Once you reach the line containing "The expectation and" in the data below, restate each line word for word up to and including the one containing "For example, although".

========================================================================

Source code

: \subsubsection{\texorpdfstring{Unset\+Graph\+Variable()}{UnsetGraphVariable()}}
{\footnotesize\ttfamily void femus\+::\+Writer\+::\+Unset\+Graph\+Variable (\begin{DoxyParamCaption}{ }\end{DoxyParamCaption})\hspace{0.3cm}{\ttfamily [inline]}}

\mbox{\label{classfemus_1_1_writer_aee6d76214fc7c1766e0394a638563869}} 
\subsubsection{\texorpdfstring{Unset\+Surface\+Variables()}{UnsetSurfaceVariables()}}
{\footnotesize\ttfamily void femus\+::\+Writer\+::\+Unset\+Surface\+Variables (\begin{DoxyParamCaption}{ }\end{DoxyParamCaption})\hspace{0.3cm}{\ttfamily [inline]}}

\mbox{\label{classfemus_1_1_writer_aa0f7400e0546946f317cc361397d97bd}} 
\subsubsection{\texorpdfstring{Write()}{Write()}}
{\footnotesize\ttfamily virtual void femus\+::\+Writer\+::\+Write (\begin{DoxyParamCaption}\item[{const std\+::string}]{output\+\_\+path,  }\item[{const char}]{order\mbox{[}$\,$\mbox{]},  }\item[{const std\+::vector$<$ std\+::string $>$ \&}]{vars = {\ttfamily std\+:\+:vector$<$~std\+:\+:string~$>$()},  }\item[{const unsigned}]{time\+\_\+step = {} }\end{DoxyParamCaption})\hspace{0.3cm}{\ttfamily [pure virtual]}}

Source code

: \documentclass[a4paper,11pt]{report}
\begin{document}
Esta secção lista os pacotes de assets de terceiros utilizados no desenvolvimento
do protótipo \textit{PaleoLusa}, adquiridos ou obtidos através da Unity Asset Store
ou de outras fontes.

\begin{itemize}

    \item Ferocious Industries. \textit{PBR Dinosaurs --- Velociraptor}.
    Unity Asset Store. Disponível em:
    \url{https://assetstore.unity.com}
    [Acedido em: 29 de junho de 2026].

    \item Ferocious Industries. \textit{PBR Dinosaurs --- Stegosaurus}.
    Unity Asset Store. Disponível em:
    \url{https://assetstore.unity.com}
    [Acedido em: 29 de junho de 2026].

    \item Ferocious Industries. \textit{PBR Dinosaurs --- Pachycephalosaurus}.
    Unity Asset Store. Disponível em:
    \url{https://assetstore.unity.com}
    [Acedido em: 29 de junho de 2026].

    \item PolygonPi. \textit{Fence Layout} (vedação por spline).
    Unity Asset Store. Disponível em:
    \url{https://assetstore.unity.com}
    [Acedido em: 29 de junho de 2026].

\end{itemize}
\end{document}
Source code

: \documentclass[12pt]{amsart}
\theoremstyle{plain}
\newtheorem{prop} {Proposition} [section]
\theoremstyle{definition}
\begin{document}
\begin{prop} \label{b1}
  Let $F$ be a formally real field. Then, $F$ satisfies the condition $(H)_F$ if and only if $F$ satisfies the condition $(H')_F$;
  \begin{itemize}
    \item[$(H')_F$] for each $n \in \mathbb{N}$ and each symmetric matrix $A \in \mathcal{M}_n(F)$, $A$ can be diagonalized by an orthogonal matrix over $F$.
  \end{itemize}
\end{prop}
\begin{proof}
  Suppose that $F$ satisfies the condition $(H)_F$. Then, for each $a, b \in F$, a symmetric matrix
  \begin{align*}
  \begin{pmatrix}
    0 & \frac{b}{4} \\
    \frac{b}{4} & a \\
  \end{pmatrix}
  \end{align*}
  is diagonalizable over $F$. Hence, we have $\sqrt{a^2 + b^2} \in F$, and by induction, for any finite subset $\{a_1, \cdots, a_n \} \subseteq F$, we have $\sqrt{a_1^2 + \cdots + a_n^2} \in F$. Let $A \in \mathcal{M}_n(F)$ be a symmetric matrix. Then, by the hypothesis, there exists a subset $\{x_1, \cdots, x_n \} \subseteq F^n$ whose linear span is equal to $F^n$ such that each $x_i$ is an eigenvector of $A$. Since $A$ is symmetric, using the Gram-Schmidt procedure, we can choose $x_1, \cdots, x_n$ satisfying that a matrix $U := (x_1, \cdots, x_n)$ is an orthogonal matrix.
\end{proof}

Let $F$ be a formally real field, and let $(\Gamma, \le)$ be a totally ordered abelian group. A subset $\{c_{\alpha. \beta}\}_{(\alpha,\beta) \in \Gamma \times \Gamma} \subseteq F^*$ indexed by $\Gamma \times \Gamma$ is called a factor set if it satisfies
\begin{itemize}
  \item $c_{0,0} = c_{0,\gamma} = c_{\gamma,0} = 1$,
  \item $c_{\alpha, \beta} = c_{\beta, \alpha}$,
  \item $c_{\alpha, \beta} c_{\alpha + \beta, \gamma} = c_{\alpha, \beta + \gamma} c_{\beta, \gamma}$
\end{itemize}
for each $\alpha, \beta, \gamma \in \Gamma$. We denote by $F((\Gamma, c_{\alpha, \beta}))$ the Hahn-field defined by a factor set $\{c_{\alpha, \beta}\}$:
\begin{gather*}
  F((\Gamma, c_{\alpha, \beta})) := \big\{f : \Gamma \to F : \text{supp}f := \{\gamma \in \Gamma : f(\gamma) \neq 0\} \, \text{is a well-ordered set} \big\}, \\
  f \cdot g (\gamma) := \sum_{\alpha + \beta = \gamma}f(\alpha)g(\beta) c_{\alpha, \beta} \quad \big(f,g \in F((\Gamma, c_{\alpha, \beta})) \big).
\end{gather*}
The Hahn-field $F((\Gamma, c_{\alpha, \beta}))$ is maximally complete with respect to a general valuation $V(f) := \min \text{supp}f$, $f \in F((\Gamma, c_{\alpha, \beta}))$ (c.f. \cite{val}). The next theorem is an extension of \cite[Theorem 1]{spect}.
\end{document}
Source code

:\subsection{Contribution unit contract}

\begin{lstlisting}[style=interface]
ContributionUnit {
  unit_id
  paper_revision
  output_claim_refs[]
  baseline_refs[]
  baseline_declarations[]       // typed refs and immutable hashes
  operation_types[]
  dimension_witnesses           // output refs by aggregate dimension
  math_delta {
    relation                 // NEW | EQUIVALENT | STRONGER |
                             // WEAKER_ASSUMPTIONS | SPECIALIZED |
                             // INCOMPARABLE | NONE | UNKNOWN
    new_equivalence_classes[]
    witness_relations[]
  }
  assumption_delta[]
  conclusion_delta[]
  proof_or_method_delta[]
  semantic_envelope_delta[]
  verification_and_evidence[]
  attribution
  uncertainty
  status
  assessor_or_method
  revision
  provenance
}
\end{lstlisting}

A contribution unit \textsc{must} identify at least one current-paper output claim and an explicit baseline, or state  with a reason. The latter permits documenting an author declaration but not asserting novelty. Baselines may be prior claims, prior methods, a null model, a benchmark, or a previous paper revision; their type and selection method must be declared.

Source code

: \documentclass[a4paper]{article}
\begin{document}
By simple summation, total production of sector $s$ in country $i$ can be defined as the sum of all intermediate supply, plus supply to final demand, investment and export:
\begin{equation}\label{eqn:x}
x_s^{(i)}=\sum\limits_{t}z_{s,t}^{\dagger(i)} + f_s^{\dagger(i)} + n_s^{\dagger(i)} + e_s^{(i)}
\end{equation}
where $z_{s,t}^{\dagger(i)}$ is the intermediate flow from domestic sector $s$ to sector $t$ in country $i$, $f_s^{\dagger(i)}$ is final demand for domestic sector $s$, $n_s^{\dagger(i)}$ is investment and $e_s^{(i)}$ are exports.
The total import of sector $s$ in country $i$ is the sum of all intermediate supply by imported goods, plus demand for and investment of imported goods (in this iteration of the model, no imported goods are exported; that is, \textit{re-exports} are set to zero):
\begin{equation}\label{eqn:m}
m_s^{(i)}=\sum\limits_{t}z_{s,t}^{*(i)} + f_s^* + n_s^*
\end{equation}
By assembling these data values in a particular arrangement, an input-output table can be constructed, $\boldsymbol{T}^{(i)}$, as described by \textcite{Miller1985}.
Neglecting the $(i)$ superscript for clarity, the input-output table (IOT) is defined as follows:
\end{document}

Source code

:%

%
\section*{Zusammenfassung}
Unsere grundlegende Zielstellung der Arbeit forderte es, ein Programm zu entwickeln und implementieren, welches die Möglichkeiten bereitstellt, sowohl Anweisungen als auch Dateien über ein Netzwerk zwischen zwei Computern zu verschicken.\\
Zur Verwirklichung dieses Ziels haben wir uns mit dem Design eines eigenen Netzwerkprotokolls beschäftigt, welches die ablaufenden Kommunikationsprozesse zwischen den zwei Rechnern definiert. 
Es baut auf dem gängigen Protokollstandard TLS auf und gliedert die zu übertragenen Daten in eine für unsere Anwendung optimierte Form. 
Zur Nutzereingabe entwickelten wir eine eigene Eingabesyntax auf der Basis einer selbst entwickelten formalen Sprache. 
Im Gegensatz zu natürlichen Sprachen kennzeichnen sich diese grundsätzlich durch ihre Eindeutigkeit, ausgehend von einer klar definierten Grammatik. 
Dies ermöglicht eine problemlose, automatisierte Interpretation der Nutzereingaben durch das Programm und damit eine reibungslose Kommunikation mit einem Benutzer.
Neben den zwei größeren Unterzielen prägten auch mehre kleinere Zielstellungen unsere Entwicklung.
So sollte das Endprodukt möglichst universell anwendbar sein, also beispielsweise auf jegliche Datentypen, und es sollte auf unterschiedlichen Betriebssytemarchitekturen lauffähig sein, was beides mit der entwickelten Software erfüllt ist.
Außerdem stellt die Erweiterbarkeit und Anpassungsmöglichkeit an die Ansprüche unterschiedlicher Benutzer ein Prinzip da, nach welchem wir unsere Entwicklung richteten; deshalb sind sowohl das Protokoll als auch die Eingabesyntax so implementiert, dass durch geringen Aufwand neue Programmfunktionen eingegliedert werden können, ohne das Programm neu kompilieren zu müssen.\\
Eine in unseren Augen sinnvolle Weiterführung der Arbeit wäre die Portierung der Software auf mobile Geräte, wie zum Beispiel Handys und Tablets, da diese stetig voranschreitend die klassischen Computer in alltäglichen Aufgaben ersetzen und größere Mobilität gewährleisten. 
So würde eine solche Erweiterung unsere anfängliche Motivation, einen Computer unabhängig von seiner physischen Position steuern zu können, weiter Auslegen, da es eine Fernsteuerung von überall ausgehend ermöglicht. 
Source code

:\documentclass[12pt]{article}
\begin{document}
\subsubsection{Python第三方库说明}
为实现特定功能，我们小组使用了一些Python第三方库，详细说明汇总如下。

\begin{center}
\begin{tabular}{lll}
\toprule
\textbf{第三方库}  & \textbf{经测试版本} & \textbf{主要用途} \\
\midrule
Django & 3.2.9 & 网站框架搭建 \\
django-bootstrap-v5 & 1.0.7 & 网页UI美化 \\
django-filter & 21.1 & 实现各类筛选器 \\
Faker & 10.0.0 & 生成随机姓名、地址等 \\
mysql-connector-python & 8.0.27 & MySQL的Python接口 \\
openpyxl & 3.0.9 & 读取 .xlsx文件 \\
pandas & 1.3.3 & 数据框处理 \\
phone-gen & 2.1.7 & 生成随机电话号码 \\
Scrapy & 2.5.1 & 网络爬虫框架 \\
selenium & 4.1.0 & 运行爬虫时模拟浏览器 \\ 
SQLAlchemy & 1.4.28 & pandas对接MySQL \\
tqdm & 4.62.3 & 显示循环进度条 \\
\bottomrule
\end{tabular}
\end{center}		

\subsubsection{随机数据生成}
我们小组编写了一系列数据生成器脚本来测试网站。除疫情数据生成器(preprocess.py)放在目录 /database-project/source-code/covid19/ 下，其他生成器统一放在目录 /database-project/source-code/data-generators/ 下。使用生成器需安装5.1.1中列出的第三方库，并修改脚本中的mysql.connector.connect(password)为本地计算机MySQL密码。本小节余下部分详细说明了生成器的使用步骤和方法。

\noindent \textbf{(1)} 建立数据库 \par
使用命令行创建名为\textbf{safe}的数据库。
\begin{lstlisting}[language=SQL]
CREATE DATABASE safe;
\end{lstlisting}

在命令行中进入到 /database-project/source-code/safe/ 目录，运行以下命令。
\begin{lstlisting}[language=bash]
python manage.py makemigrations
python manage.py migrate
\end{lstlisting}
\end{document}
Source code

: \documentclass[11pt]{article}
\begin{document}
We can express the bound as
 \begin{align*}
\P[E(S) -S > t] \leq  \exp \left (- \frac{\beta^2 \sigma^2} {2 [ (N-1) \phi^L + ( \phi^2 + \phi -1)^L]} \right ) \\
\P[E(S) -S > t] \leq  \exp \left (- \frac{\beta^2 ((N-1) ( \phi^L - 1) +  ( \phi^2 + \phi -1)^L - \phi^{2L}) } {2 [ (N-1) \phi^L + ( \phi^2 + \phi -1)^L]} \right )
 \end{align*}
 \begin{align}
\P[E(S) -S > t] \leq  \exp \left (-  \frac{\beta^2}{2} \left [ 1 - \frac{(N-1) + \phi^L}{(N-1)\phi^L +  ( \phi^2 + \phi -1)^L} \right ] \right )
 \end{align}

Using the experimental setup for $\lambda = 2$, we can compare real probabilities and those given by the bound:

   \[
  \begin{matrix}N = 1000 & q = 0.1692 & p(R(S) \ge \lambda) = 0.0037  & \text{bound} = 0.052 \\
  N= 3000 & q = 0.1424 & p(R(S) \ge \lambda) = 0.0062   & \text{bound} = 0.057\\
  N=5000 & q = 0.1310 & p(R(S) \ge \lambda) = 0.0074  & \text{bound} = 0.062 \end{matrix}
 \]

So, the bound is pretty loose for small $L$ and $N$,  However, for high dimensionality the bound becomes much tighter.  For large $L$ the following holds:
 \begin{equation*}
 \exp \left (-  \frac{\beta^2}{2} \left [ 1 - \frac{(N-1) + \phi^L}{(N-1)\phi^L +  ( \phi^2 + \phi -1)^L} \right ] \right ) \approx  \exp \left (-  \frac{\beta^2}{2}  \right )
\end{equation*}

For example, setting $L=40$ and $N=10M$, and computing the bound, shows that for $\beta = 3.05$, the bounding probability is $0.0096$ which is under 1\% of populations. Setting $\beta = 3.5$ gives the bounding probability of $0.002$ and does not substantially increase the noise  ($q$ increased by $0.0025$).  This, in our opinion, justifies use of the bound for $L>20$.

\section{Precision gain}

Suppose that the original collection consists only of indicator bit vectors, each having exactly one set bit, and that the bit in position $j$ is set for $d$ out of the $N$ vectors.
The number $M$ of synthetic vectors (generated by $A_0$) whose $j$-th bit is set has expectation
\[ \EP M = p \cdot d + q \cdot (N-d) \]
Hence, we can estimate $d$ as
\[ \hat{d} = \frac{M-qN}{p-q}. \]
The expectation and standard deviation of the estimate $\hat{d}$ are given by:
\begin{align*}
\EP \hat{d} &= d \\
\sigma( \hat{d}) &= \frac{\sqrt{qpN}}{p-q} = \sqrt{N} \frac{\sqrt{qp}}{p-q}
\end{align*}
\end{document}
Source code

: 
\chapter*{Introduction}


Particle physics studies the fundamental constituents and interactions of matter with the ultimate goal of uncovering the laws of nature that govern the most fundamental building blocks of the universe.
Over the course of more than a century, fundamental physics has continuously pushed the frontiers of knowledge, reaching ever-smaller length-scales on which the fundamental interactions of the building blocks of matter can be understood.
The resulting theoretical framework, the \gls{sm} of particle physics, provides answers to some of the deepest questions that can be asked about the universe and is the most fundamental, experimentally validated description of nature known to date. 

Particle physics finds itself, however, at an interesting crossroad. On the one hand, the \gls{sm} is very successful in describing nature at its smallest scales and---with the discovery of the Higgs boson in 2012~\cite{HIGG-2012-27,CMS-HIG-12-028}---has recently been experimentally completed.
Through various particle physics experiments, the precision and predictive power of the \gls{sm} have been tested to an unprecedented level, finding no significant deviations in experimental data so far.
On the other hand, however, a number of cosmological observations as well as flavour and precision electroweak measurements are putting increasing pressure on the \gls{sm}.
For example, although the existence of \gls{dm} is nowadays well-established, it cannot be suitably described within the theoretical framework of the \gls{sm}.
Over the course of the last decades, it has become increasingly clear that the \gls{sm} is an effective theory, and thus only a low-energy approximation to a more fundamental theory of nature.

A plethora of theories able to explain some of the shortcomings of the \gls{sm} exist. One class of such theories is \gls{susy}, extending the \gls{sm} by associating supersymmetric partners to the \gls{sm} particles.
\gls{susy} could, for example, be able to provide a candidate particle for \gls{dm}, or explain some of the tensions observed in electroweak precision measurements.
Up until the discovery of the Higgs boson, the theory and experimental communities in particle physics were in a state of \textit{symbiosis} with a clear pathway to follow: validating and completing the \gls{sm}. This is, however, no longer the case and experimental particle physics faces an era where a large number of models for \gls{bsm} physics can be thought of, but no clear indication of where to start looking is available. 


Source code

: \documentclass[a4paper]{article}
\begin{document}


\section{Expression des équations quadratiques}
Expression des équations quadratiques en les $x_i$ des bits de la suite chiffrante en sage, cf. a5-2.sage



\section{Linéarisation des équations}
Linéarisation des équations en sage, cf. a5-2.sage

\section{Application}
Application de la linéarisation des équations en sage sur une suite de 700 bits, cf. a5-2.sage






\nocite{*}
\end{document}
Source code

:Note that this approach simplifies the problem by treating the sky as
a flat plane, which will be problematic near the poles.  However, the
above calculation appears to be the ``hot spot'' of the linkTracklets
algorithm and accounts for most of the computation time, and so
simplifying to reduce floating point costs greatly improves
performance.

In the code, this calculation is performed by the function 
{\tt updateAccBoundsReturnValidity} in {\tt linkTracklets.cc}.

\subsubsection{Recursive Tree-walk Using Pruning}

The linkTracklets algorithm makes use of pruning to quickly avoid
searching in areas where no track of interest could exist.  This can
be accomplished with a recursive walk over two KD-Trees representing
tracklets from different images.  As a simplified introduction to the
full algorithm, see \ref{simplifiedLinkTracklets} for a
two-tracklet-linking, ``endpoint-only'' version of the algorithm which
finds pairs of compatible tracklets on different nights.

========================================================================

→ **ANSWER FOR THIS EXERCISE**:
The expectation and standard deviation of the estimate $\hat{d}$ are given by:
\begin{align*}
\EP \hat{d} &= d \\
\sigma( \hat{d}) &= \frac{\sqrt{qpN}}{p-q} = \sqrt{N} \frac{\sqrt{qp}}{p-q}
\end{align*}
\end{document}
Source code

: 
\chapter*{Introduction}


Particle physics studies the fundamental constituents and interactions of matter with the ultimate goal of uncovering the laws of nature that govern the most fundamental building blocks of the universe.
Over the course of more than a century, fundamental physics has continuously pushed the frontiers of knowledge, reaching ever-smaller length-scales on which the fundamental interactions of the building blocks of matter can be understood.
The resulting theoretical framework, the \gls{sm} of particle physics, provides answers to some of the deepest questions that can be asked about the universe and is the most fundamental, experimentally validated description of nature known to date. 

Particle physics finds itself, however, at an interesting crossroad. On the one hand, the \gls{sm} is very successful in describing nature at its smallest scales and---with the discovery of the Higgs boson in 2012~\cite{HIGG-2012-27,CMS-HIG-12-028}---has recently been experimentally completed.
Through various particle physics experiments, the precision and predictive power of the \gls{sm} have been tested to an unprecedented level, finding no significant deviations in experimental data so far.
On the other hand, however, a number of cosmological observations as well as flavour and precision electroweak measurements are putting increasing pressure on the \gls{sm}.
For example, although the existence of \gls{dm} is nowadays well-established, it cannot be suitably described within the theoretical framework of the \gls{sm}.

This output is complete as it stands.